INSTRUCTIONS TO FOLLOW: Quote the data below in full, minus the images.
▽
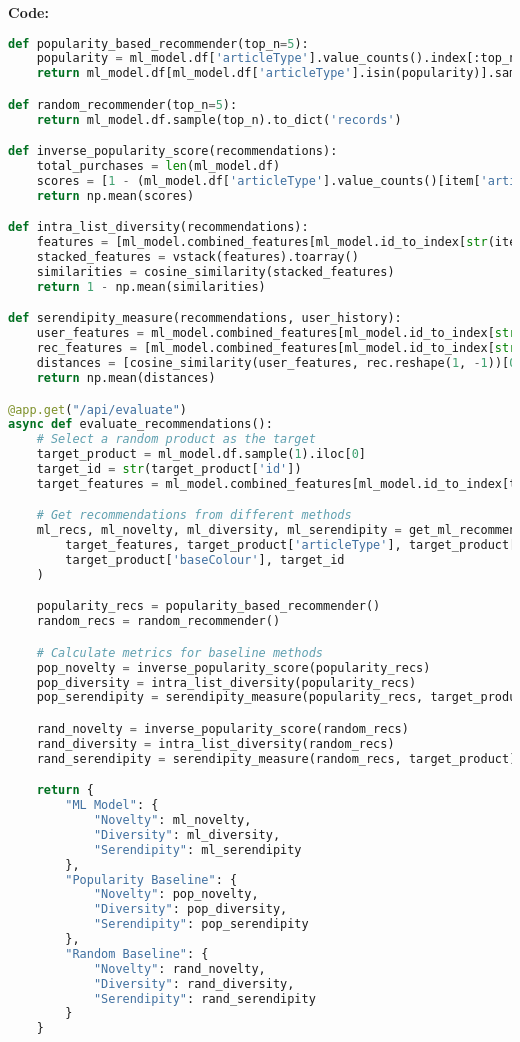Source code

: \documentclass[12pt,a4paper]{article}
\begin{document}
\textbf{Code:}
\begin{lstlisting}[language=Python]
def popularity_based_recommender(top_n=5):
    popularity = ml_model.df['articleType'].value_counts().index[:top_n]
    return ml_model.df[ml_model.df['articleType'].isin(popularity)].sample(top_n).to_dict('records')

def random_recommender(top_n=5):
    return ml_model.df.sample(top_n).to_dict('records')

def inverse_popularity_score(recommendations):
    total_purchases = len(ml_model.df)
    scores = [1 - (ml_model.df['articleType'].value_counts()[item['articleType']] / total_purchases) for item in recommendations]
    return np.mean(scores)

def intra_list_diversity(recommendations):
    features = [ml_model.combined_features[ml_model.id_to_index[str(item['id'])]] for item in recommendations]
    stacked_features = vstack(features).toarray()
    similarities = cosine_similarity(stacked_features)
    return 1 - np.mean(similarities)

def serendipity_measure(recommendations, user_history):
    user_features = ml_model.combined_features[ml_model.id_to_index[str(user_history['id'])]]
    rec_features = [ml_model.combined_features[ml_model.id_to_index[str(item['id'])]] for item in recommendations]
    distances = [cosine_similarity(user_features, rec.reshape(1, -1))[0][0] for rec in rec_features]
    return np.mean(distances)

@app.get("/api/evaluate")
async def evaluate_recommendations():
    # Select a random product as the target
    target_product = ml_model.df.sample(1).iloc[0]
    target_id = str(target_product['id'])
    target_features = ml_model.combined_features[ml_model.id_to_index[target_id]]

    # Get recommendations from different methods
    ml_recs, ml_novelty, ml_diversity, ml_serendipity = get_ml_recommendations(
        target_features, target_product['articleType'], target_product['gender'],
        target_product['baseColour'], target_id
    )

    popularity_recs = popularity_based_recommender()
    random_recs = random_recommender()

    # Calculate metrics for baseline methods
    pop_novelty = inverse_popularity_score(popularity_recs)
    pop_diversity = intra_list_diversity(popularity_recs)
    pop_serendipity = serendipity_measure(popularity_recs, target_product)

    rand_novelty = inverse_popularity_score(random_recs)
    rand_diversity = intra_list_diversity(random_recs)
    rand_serendipity = serendipity_measure(random_recs, target_product)

    return {
        "ML Model": {
            "Novelty": ml_novelty,
            "Diversity": ml_diversity,
            "Serendipity": ml_serendipity
        },
        "Popularity Baseline": {
            "Novelty": pop_novelty,
            "Diversity": pop_diversity,
            "Serendipity": pop_serendipity
        },
        "Random Baseline": {
            "Novelty": rand_novelty,
            "Diversity": rand_diversity,
            "Serendipity": rand_serendipity
        }
    }
\end{lstlisting}
\end{document}
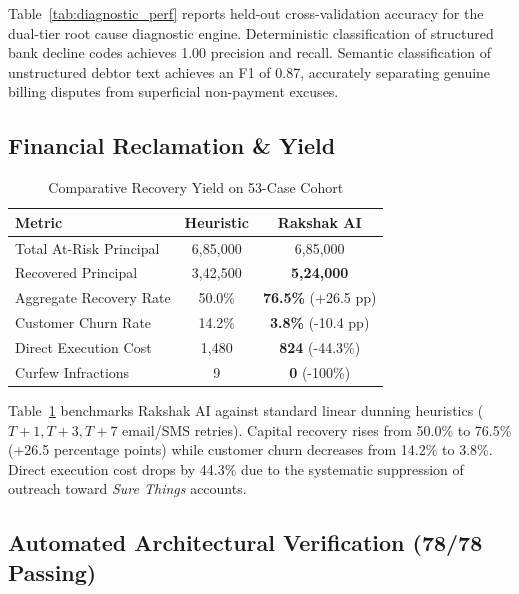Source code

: \documentclass[10pt, twocolumn, a4paper]{article}
\newcommand{\INR}{\text{INR~}}
\begin{document}
Table~\ref{tab:diagnostic_perf} reports held-out cross-validation accuracy for the dual-tier root cause diagnostic engine. Deterministic classification of structured bank decline codes achieves 1.00 precision and recall. Semantic classification of unstructured debtor text achieves an F1 of 0.87, accurately separating genuine billing disputes from superficial non-payment excuses.

\subsection{Financial Reclamation \& Yield}

\begin{table}[t]
\centering
\small
\caption{Comparative Recovery Yield on 53-Case Cohort}
\label{tab:recovery_yield}
\begin{tabularx}{\linewidth}{Xcc}
\toprule
\textbf{Metric} & \textbf{Heuristic} & \textbf{Rakshak AI} \\
\midrule
Total At-Risk Principal & \INR 6,85,000 & \INR 6,85,000 \\
Recovered Principal & \INR 3,42,500 & \textbf{\INR 5,24,000} \\
Aggregate Recovery Rate & 50.0\% & \textbf{76.5\%} (+26.5 pp) \\
Customer Churn Rate & 14.2\% & \textbf{3.8\%} (-10.4 pp) \\
Direct Execution Cost & \INR 1,480 & \textbf{\INR 824} (-44.3\%) \\
Curfew Infractions & 9 & \textbf{0} (-100\%) \\
\bottomrule
\end{tabularx}
\end{table}

Table~\ref{tab:recovery_yield} benchmarks Rakshak AI against standard linear dunning heuristics ($T+1, T+3, T+7$ email/SMS retries). Capital recovery rises from 50.0\% to 76.5\% (+26.5 percentage points) while customer churn decreases from 14.2\% to 3.8\%. Direct execution cost drops by 44.3\% due to the systematic suppression of outreach toward \textit{Sure Things} accounts.

\subsection{Automated Architectural Verification (78/78 Passing)}
\end{document}
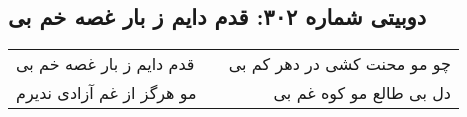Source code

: \begin{center}
\section*{دوبیتی شماره ۳۰۲: قدم دایم ز بار غصه خم بی}
\label{sec:302}
\begin{longtable}{l p{0.5cm} r}
قدم دایم ز بار غصه خم بی
&&
چو مو محنت کشی در دهر کم بی
\\
مو هرگز از غم آزادی ندیرم
&&
دل بی طالع مو کوه غم بی
\\
\end{longtable}
\end{center}
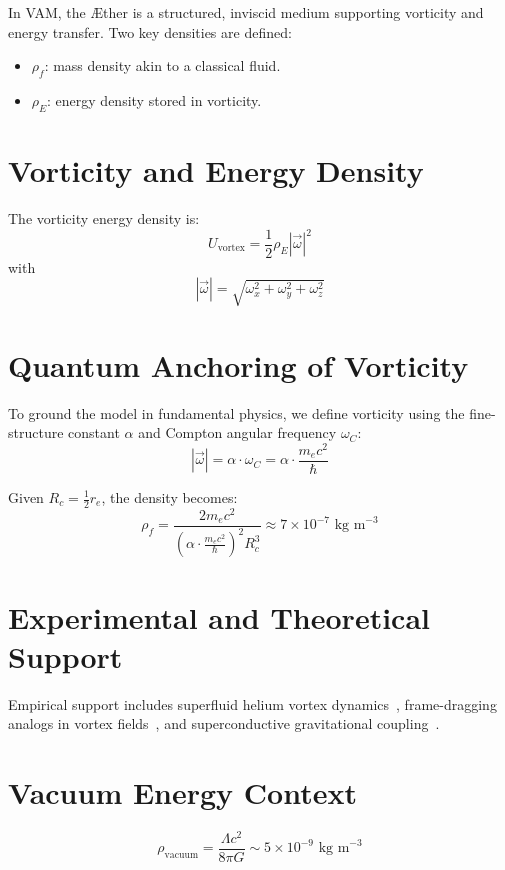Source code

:In VAM, the Æther is a structured, inviscid medium supporting vorticity and energy transfer. Two key densities are defined:
\begin{itemize}
    \item $\rho_{\scriptscriptstyle\boldsymbol\!f}$: mass density akin to a classical fluid.
    \item $\rho_{\scriptscriptstyle\boldsymbol\!E}$: energy density stored in vorticity.
\end{itemize}

\section{Vorticity and Energy Density}

The vorticity energy density is:
\[
U_{\text{vortex}} = \frac{1}{2} \rho_{\scriptscriptstyle\boldsymbol\!E} |\vec{\omega}|^2
\]
with
\[
|\vec{\omega}| = \sqrt{\omega_x^2 + \omega_y^2 + \omega_z^2}
\]

\section{Quantum Anchoring of Vorticity}

To ground the model in fundamental physics, we define vorticity using the fine-structure constant $\alpha$ and Compton angular frequency $\omega_C$:
\[
|\vec{\omega}| = \alpha \cdot \omega_C = \alpha \cdot \frac{m_e c^2}{\hbar}
\]

Given $R_c = \frac{1}{2} r_e$, the density becomes:
\[
\rho_{\scriptscriptstyle\boldsymbol\!f} = \frac{2 m_e c^2}{\left(\alpha \cdot \frac{m_e c^2}{\hbar}\right)^2 R_c^3} \approx 7 \times 10^{-7} \text{ kg m}^{-3}
\]

\section{Experimental and Theoretical Support}

Empirical support includes superfluid helium vortex dynamics~\cite{jackson2021}, frame-dragging analogs in vortex fields~\cite{paris2015}, and superconductive gravitational coupling~\cite{santiago2011}.

\section{Vacuum Energy Context}

\[
\rho_{\text{vacuum}} = \frac{\Lambda c^2}{8 \pi G} \sim 5 \times 10^{-9} \text{ kg m}^{-3}
\]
△
RESPONSE AREA:
Source code

: \documentclass[12pt,a4paper]{article}
\begin{document}
\textbf{Code:}
\begin{lstlisting}[language=Python]
def popularity_based_recommender(top_n=5):
    popularity = ml_model.df['articleType'].value_counts().index[:top_n]
    return ml_model.df[ml_model.df['articleType'].isin(popularity)].sample(top_n).to_dict('records')

def random_recommender(top_n=5):
    return ml_model.df.sample(top_n).to_dict('records')

def inverse_popularity_score(recommendations):
    total_purchases = len(ml_model.df)
    scores = [1 - (ml_model.df['articleType'].value_counts()[item['articleType']] / total_purchases) for item in recommendations]
    return np.mean(scores)

def intra_list_diversity(recommendations):
    features = [ml_model.combined_features[ml_model.id_to_index[str(item['id'])]] for item in recommendations]
    stacked_features = vstack(features).toarray()
    similarities = cosine_similarity(stacked_features)
    return 1 - np.mean(similarities)

def serendipity_measure(recommendations, user_history):
    user_features = ml_model.combined_features[ml_model.id_to_index[str(user_history['id'])]]
    rec_features = [ml_model.combined_features[ml_model.id_to_index[str(item['id'])]] for item in recommendations]
    distances = [cosine_similarity(user_features, rec.reshape(1, -1))[0][0] for rec in rec_features]
    return np.mean(distances)

@app.get("/api/evaluate")
async def evaluate_recommendations():
    # Select a random product as the target
    target_product = ml_model.df.sample(1).iloc[0]
    target_id = str(target_product['id'])
    target_features = ml_model.combined_features[ml_model.id_to_index[target_id]]

    # Get recommendations from different methods
    ml_recs, ml_novelty, ml_diversity, ml_serendipity = get_ml_recommendations(
        target_features, target_product['articleType'], target_product['gender'],
        target_product['baseColour'], target_id
    )

    popularity_recs = popularity_based_recommender()
    random_recs = random_recommender()

    # Calculate metrics for baseline methods
    pop_novelty = inverse_popularity_score(popularity_recs)
    pop_diversity = intra_list_diversity(popularity_recs)
    pop_serendipity = serendipity_measure(popularity_recs, target_product)

    rand_novelty = inverse_popularity_score(random_recs)
    rand_diversity = intra_list_diversity(random_recs)
    rand_serendipity = serendipity_measure(random_recs, target_product)

    return {
        "ML Model": {
            "Novelty": ml_novelty,
            "Diversity": ml_diversity,
            "Serendipity": ml_serendipity
        },
        "Popularity Baseline": {
            "Novelty": pop_novelty,
            "Diversity": pop_diversity,
            "Serendipity": pop_serendipity
        },
        "Random Baseline": {
            "Novelty": rand_novelty,
            "Diversity": rand_diversity,
            "Serendipity": rand_serendipity
        }
    }
\end{lstlisting}
\end{document}
Source code

: \documentclass[10pt, twocolumn, a4paper]{article}
\newcommand{\INR}{\text{INR~}}
\begin{document}
Table~\ref{tab:diagnostic_perf} reports held-out cross-validation accuracy for the dual-tier root cause diagnostic engine. Deterministic classification of structured bank decline codes achieves 1.00 precision and recall. Semantic classification of unstructured debtor text achieves an F1 of 0.87, accurately separating genuine billing disputes from superficial non-payment excuses.

\subsection{Financial Reclamation \& Yield}

\begin{table}[t]
\centering
\small
\caption{Comparative Recovery Yield on 53-Case Cohort}
\label{tab:recovery_yield}
\begin{tabularx}{\linewidth}{Xcc}
\toprule
\textbf{Metric} & \textbf{Heuristic} & \textbf{Rakshak AI} \\
\midrule
Total At-Risk Principal & \INR 6,85,000 & \INR 6,85,000 \\
Recovered Principal & \INR 3,42,500 & \textbf{\INR 5,24,000} \\
Aggregate Recovery Rate & 50.0\% & \textbf{76.5\%} (+26.5 pp) \\
Customer Churn Rate & 14.2\% & \textbf{3.8\%} (-10.4 pp) \\
Direct Execution Cost & \INR 1,480 & \textbf{\INR 824} (-44.3\%) \\
Curfew Infractions & 9 & \textbf{0} (-100\%) \\
\bottomrule
\end{tabularx}
\end{table}

Table~\ref{tab:recovery_yield} benchmarks Rakshak AI against standard linear dunning heuristics ($T+1, T+3, T+7$ email/SMS retries). Capital recovery rises from 50.0\% to 76.5\% (+26.5 percentage points) while customer churn decreases from 14.2\% to 3.8\%. Direct execution cost drops by 44.3\% due to the systematic suppression of outreach toward \textit{Sure Things} accounts.

\subsection{Automated Architectural Verification (78/78 Passing)}
\end{document}
Source code

: \begin{center}
\section*{دوبیتی شماره ۳۰۲: قدم دایم ز بار غصه خم بی}
\label{sec:302}
\begin{longtable}{l p{0.5cm} r}
قدم دایم ز بار غصه خم بی
&&
چو مو محنت کشی در دهر کم بی
\\
مو هرگز از غم آزادی ندیرم
&&
دل بی طالع مو کوه غم بی
\\
\end{longtable}
\end{center}
Source code

:In VAM, the Æther is a structured, inviscid medium supporting vorticity and energy transfer. Two key densities are defined:
\begin{itemize}
    \item $\rho_{\scriptscriptstyle\boldsymbol\!f}$: mass density akin to a classical fluid.
    \item $\rho_{\scriptscriptstyle\boldsymbol\!E}$: energy density stored in vorticity.
\end{itemize}

\section{Vorticity and Energy Density}

The vorticity energy density is:
\[
U_{\text{vortex}} = \frac{1}{2} \rho_{\scriptscriptstyle\boldsymbol\!E} |\vec{\omega}|^2
\]
with
\[
|\vec{\omega}| = \sqrt{\omega_x^2 + \omega_y^2 + \omega_z^2}
\]

\section{Quantum Anchoring of Vorticity}

To ground the model in fundamental physics, we define vorticity using the fine-structure constant $\alpha$ and Compton angular frequency $\omega_C$:
\[
|\vec{\omega}| = \alpha \cdot \omega_C = \alpha \cdot \frac{m_e c^2}{\hbar}
\]

Given $R_c = \frac{1}{2} r_e$, the density becomes:
\[
\rho_{\scriptscriptstyle\boldsymbol\!f} = \frac{2 m_e c^2}{\left(\alpha \cdot \frac{m_e c^2}{\hbar}\right)^2 R_c^3} \approx 7 \times 10^{-7} \text{ kg m}^{-3}
\]

\section{Experimental and Theoretical Support}

Empirical support includes superfluid helium vortex dynamics~\cite{jackson2021}, frame-dragging analogs in vortex fields~\cite{paris2015}, and superconductive gravitational coupling~\cite{santiago2011}.

\section{Vacuum Energy Context}

\[
\rho_{\text{vacuum}} = \frac{\Lambda c^2}{8 \pi G} \sim 5 \times 10^{-9} \text{ kg m}^{-3}
\]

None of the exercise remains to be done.